▸ Material for this task:
☆ ☆ ☆ ☆ ☆ ☆ ☆

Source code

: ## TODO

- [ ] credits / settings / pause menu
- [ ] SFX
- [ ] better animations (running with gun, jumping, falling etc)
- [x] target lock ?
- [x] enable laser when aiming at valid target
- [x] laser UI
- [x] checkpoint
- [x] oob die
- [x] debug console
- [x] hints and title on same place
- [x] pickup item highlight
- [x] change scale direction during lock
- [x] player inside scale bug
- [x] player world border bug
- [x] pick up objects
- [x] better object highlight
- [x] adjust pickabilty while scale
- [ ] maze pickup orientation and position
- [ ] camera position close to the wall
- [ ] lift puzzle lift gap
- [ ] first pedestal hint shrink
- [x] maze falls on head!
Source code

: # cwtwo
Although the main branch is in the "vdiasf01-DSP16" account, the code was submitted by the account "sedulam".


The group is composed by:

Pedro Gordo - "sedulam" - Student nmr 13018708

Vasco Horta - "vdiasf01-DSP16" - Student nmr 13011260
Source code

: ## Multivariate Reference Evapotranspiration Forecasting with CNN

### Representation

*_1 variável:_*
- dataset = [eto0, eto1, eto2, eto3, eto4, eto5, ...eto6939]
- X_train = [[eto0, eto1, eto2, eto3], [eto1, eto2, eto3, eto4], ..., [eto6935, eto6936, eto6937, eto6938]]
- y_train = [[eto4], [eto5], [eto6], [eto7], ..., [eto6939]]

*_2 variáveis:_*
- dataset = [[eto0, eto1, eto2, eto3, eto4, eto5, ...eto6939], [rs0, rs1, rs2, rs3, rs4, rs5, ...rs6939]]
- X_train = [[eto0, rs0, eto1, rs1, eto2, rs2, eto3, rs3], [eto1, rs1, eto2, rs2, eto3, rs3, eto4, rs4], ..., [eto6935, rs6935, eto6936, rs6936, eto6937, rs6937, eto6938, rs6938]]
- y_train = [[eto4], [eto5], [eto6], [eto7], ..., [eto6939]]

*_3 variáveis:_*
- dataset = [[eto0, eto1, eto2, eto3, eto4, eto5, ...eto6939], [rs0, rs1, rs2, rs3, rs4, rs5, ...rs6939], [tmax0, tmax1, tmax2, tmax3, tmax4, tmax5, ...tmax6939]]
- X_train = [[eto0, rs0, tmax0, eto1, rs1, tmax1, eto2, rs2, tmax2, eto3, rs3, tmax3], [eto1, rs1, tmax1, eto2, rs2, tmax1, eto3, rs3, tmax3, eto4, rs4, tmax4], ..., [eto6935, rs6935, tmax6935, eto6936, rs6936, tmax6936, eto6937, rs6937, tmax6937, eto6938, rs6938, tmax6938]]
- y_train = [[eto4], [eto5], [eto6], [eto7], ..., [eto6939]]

☆ ☆ ☆ ☆ ☆ ☆ ☆

▸ Problem to work on: Across the listing above, report every line where "pickup" occurs.

▸ Response to this exercise:
- [x] pickup item highlight
- [ ] maze pickup orientation and position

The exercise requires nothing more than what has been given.